# rail car diagrams



## Falconecho (Jan 26, 2011)

IM looking to try my hand at scratchbuilding various rail cars. And im in need of a source of good drawings to do this. I know that the information is out their on the web someplace but im limited by the fact that im on dial up. Which means researching on the web is very slow and tedious until the day I finally get High speed probably next century.. Im looking for information on PRR mainly being that is what I also model in small scale as well. Suggestions on good sources would be greatly appreciated. And if anyone knows a source that is already rescaled that would even be better being im not the best at that kind of stuff. 
Thank you


----------



## chuck n (Jan 2, 2008)

"Rail Cars" covers a wide range of possible types. Are you interested passenger, or freight; modern, steam, early diesel? The style and era would help us help you. If you can be a little more specific, I'm sure people here can point you in the right direction.

The PRR isn't one of my railroads of primary interest, but there people here who model it. 


Chuck 



Or by rail car do you mean self propelled cars like the RDCs and doodlebugs?


----------



## DTI356 (Jan 3, 2008)

Also, what scale are you planing on modeling in? 

Brian


----------



## Spule 4 (Jan 2, 2008)

There are some plans, the actual PRR diagrams are spotty at best, and the lettering diagrams of the PRR are not better than much more than lettering. 

Some roads had MUCH better diagrams (NC&StL were among some of the best, even listed makers/types of brakwheels, cut levers, running boards, trucks, etc.) than others. 

The BEST thing to do for any PRR modelling is identify what you want to build, see what plans exist, and then what models can be used to do it. For example, in HO there is not a good X54 (or was not 6 years ago when I made mine). But a cut down and modified Branchline 50' plug door boxcar kit makes it easy enough to do.


----------



## Falconecho (Jan 26, 2011)

mmhhh. My bad on the car types. Im looking at freight. boxcars. coal cars. gons. flats and cabooses. im looking primarily in the 50's and 60's but also willing to go a bit further back to do some of the old wood side boxcars. Im just really getting back into the hobby after 15 years out so ive got to relearn a lot of stuff. If good info is scarce I am also very much willing to look at the close enough aspect and look in the direction of other prototypess to get the info I need. I have the my railroad If I like it it is good mentality


----------



## Pete Thornton (Jan 2, 2008)

im in need of a source of good drawings to do this. I know that the information is out their on the web someplace 
Well, I have some drawings in a book from the 1950s, but it isn't on the web to my knowledge.
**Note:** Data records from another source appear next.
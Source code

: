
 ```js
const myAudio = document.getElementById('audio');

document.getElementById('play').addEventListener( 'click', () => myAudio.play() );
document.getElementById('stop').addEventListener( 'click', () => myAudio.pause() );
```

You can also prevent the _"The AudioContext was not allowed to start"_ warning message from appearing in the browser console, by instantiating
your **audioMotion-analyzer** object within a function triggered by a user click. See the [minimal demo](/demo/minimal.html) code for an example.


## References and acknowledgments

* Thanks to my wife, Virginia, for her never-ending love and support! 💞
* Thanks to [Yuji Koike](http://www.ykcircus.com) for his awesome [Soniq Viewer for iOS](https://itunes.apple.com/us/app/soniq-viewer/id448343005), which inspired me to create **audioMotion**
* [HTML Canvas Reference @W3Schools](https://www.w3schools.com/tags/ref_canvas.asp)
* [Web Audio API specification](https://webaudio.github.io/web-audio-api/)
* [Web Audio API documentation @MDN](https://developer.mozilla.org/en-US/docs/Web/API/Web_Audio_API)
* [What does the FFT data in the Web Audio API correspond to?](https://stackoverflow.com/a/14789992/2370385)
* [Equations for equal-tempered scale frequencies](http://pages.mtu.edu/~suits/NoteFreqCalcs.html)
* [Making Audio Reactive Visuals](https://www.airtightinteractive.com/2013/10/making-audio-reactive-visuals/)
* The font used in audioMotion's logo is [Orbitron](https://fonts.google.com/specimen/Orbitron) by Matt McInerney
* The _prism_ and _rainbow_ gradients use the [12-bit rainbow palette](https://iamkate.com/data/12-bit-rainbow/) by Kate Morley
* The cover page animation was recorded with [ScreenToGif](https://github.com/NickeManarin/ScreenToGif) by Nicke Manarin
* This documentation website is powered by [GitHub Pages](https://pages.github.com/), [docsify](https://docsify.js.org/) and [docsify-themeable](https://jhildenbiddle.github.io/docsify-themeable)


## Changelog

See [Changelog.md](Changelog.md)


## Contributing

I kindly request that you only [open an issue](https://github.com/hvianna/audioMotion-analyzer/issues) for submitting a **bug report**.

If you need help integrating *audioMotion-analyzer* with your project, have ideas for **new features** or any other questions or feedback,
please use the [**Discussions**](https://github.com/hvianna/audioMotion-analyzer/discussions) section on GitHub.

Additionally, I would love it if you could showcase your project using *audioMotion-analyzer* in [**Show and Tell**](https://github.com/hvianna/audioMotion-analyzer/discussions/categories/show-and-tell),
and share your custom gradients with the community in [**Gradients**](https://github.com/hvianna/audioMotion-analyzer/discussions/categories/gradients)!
I also have John White's "American Railroad Freight Cars" which is the definite reference and has lots of drawings, but it isn't on the web either.


----------



## SteveC (Jan 2, 2008)

Don't know if this will be of help but take a look and see.

PRR Freight Car Page[/b]


----------



## SteveC (Jan 2, 2008)

Here's another link to PRR information that may be of help.

The Pennsylvania Railroad Technical & Historical Society: PRR RESEARCH[/b]


----------



## Falconecho (Jan 26, 2011)

Thank you for the information. I should be able to make something work with this. a bit of digging till I find something that I think will be a first doable scratch building project.


----------



## armorsmith (Jun 1, 2008)

Here is another link to all things Pennsy. 

http://prr.railfan.net/ 

Bob C


----------